We're currently testing a new drive array. We're seeing some strange
problems with NTFS volumes mounted as folders instead of as drives. Our
current infrastructure with our current drive array has us creating a LUN
off of the array and mounting the LUN as a folder named after the customer.

Example: E:\customers holds all of our customer data

Mount LUN1 for CustomerX as E:\customers\CustomerX. The E: drive is about
12Gb, while the CustomerX LUN is 100Gb.

Once the LUN has been mounted, we would copy over the SQL data files and
attempt to mount the SQL database. The database itself is larger than 12Gb.
This is where it gets strange. With our current disk array (EMC Clariion
FC4700), everything goes normally, the database comes up and we start
processing.

With the array we are testing with (Chaparral RIVA), SQL aborts when we
attempt to mount the data files and says that the target doesn't have enough
space. It appears that SQL is looking at the size of the host drive only,
instead of the LUN or the sum of the host drive and the LUN. The only way to
get around this is to map a drive letter to the LUN. This paradigm is not
supported in our current infrastructure, so is not a valid workaround for
us.

Does anyone have an idea of what is going on here and how to fix it?
 
AFAIK, unless the application is mount-point aware, the standard
application will extract the dirve letter from the path (not using the API)
and getthe drive size.

Many applications do this, refusing to use my 120G disks because the
partition they are mounted ononly has 3 G free space.

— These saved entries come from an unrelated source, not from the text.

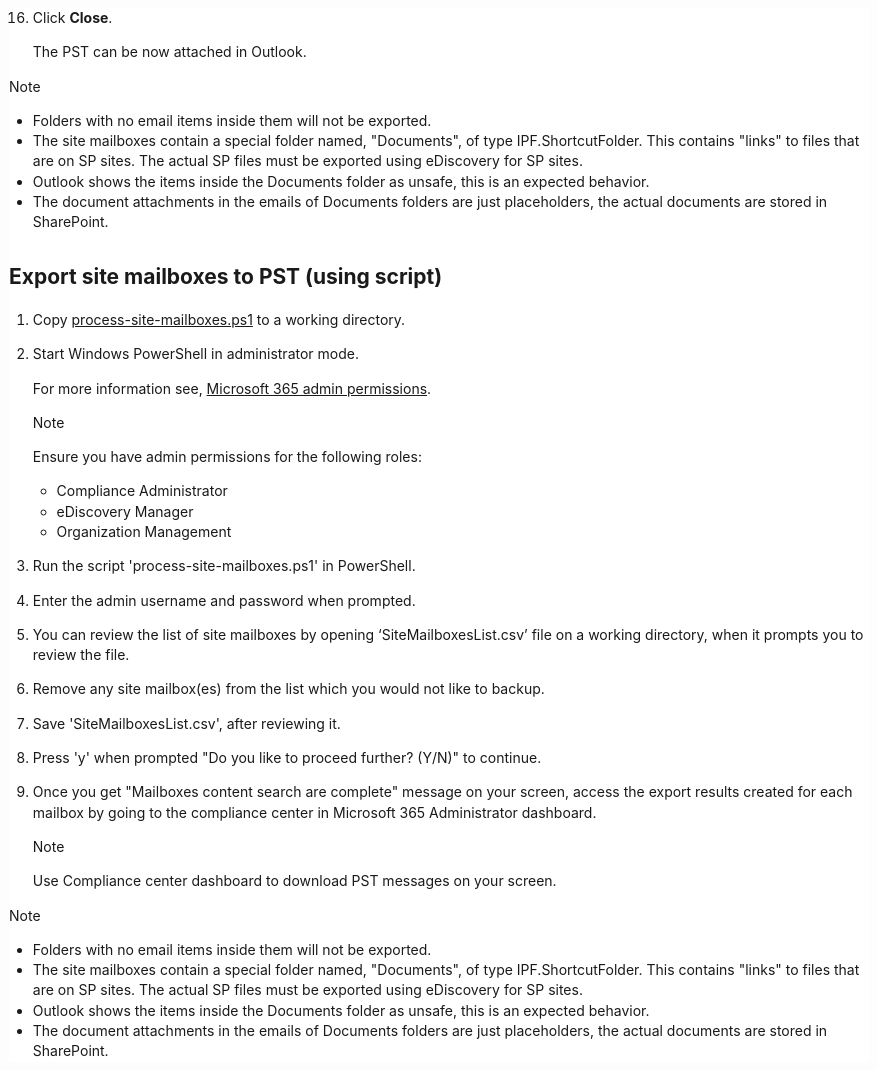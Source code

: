 16. Click **Close**.

    The PST can be now attached in Outlook.
    
  >[!NOTE]
  > - Folders with no email items inside them will not be exported.
  > - The site mailboxes contain a special folder named, "Documents", of type IPF.ShortcutFolder. This contains "links" to files that are on SP sites. The actual SP files must be exported using eDiscovery for SP sites.
  > - Outlook shows the items inside the Documents folder as unsafe, this is an expected behavior.
  > - The document attachments in the emails of Documents folders are just placeholders, the actual documents are stored in SharePoint.
  
## Export site mailboxes to PST (using script)

1. Copy [process-site-mailboxes.ps1](https://github.com/MicrosoftDocs/OfficeDocs-SharePoint/raw/live/SharePoint/SharePointOnline/spodownloads/process-site-mailboxes.ps1) to a working directory.

2. Start Windows PowerShell in administrator mode.

   For more information see, [Microsoft 365 admin permissions](/microsoft-365/admin/add-users/assign-admin-roles).
   
   >[!NOTE]
   > Ensure you have admin permissions for the following roles:
   > - Compliance Administrator
   > - eDiscovery Manager
   > - Organization Management

3. Run the script 'process-site-mailboxes.ps1' in PowerShell.

4. Enter the admin username and password when prompted.

5. You can review the list of site mailboxes by opening ‘SiteMailboxesList.csv’ file on a working directory, when it prompts you to review the file.

6. Remove any site mailbox(es) from the list which you would not like to backup.

7. Save 'SiteMailboxesList.csv', after reviewing it.

8. Press 'y' when prompted "Do you like to proceed further? (Y/N)" to continue.

9. Once you get "Mailboxes content search are complete" message on your screen, access the export results created for each mailbox by going to the compliance center in Microsoft 365 Administrator dashboard.

   >[!NOTE]
   > Use Compliance center dashboard to download PST messages on your screen.

> [!NOTE]
> - Folders with no email items inside them will not be exported.
> - The site mailboxes contain a special folder named, "Documents", of type IPF.ShortcutFolder. This contains "links" to files that are on SP sites. The actual SP files must be exported using eDiscovery for SP sites.
> - Outlook shows the items inside the Documents folder as unsafe, this is an expected behavior.
> - The document attachments in the emails of Documents folders are just placeholders, the actual documents are stored in SharePoint.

As standard options (not really familiar with your software configuration)
you have:

- a software option/upgrade
- a "trainer" that will patch the executable call to GetDriveSize or
GetDriveSizeEX and manually reply a valid number
- an API hook that would override the api call

All there are hackish and require coding, if you can find a more
straightforward solution, go for it.

I know of no better way about lieing a program concerning the disk size.